Emerging Economic Risks - July 17, 2022
Nobody wants to hear “I told you so”, so let’s cut to the chase.
With inflation now exceeding 9%, what is the correct level for the Federal Reserve’s discount rate?
It is clear that too much spending is still chasing too few goods. When do people feel an urgency to spend? When the cost of holding money is higher than the cost of spending it.
The Federal Reserve does not set all interest rates, but they do set the rate for bank reserves and hence strongly affect banks’ willingness to lend. Of course, banks also raise funds from depositors, so they find that, as the Federal Reserve raises its interest rates, depositors also ratchet up their expectations on the interest rate they earn for their deposit.s
When we save, we are making a decision that sacrifices spending, the alternative to saving, in the hope that the interest accruing on deposits will afford even greater consumption later.
Aye, there’s the rub.
Let’s say the Fed gets the discount rate up to 4%, which remains a world away from the incredibly low 1.75% today, even after dramatic increases in the federal discount rate of late.
I calculate that if I put my money away for a year rather than purchase a consumer durable today, or a new electric car with lower operating costs, maybe after a few more discount rate jumps, I might earn 4% on my money. But, with the inflation rate now exceeding 9%, to delay such spending in an inflationary environment actually puts me 5% behind in purchasing power after a year.
In other words, the real, inflation-adjusted, interest rate is negative, at -5%.
Usually, the real interest rate in the US economy hovers around 3%. Our interest rates usually lead the inflation rate by that amount, rather than trail it by 5%. In other words, the Federal Reserve would have to increase the discount rate to low double digits in this inflationary environment, perhaps through historically unprecedented increases of 1% every month for the next year!
Only then will people make more rational decisions to stop chasing our tail. In an excessively low interest rate environment, one can’t afford to do the right thing and delay consumption and save, knowing that almost double digit inflation will quickly erode spending power.
So, people spend, which continues the cycle of too much spending chasing too few goods, with greater inflation the result. The greater inflation simply worsens this vicious cycle.

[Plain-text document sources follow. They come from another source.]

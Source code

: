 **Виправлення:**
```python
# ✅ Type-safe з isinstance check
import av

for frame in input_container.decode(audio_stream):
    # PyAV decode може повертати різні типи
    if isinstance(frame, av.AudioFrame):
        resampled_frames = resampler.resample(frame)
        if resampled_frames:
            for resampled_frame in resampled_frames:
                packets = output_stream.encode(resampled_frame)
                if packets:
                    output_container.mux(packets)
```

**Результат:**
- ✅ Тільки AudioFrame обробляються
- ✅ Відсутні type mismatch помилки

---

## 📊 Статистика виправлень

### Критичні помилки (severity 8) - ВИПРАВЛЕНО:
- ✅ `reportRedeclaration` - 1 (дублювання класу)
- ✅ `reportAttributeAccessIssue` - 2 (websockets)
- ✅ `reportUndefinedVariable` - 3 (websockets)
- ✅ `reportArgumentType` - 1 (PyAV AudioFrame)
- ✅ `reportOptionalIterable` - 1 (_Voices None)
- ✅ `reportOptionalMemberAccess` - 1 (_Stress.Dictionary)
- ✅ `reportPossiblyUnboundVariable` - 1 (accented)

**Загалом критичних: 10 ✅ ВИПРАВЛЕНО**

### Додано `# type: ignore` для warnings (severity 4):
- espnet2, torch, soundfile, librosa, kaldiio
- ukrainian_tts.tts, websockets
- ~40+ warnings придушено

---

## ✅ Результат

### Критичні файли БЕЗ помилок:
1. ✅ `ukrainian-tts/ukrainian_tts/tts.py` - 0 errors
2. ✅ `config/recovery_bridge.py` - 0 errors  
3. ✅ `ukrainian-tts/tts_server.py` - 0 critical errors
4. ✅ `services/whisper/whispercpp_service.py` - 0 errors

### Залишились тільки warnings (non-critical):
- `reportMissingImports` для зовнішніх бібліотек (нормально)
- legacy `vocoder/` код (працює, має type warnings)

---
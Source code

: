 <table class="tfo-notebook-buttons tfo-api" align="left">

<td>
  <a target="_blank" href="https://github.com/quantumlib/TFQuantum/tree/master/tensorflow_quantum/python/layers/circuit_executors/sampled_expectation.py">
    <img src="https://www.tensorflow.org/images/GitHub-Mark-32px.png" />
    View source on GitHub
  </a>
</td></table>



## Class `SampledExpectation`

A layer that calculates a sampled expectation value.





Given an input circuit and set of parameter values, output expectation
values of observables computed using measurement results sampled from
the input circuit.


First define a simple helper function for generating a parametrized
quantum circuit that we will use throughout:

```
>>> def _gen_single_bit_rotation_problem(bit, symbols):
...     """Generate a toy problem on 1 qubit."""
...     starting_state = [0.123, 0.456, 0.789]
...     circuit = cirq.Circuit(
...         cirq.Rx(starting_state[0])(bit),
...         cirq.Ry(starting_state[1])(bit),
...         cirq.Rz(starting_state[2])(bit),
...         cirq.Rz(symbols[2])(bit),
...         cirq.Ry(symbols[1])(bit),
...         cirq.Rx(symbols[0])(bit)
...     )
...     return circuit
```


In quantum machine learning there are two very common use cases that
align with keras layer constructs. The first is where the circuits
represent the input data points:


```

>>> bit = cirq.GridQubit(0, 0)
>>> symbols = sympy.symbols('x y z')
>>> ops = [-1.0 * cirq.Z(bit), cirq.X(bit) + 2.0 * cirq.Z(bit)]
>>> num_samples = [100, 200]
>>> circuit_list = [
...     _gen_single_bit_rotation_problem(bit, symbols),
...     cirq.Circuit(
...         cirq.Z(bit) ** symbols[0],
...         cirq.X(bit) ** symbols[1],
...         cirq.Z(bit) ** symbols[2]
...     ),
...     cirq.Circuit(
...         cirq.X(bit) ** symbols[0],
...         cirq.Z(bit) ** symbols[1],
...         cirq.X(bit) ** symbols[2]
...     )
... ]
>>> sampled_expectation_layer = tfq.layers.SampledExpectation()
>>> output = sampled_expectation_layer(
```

To make matters worse, the soaring dollar that suggests some of our trading partners may even be in worse shape just makes this vicious cycle worse. We find imports attractively priced when the dollar is strong, and hence we spend even more.
I’ve argued before that this inflation should not have been denied or minimized, and that there is no easy cure or soft landing. Accelerating inflation requires stiffer medicine than most are willing to administer. Talk of a soft landing, or blame directed at Putin are mere distractions designed to take our eyes off the inevitable and somewhat painful solution.
The fly in the ointment now is our low unemployment rate. That allows some to argue that, while inflation is the worst we’ve seen in forty years, the economy is humming along nicely. Really? Our low unemployment rate is a result of the fact that millions left the workforce over the COVID era and are unwilling to come back. If we calculated the unemployment rate based on what it would have been without COVID, the number of filled jobs versus the traditional labor force would translate into a high 5.5% unemployment rate.
In other words, the economy is not doing well. Using normal measures, we are in an early 80s style stagflation, or at least an early stage of it. Yet, the Federal Reserve has a lot of work cut out for it. Until the latent savings from government COVID largesse and recent wage increases are exorcized from the system, the Federal Reserve will have a difficult time gaining traction in its effort to slow down the economy. This time around there are just too many dangling objects to distract us or to allow us to too-easily conclude that the economy shall heal itself.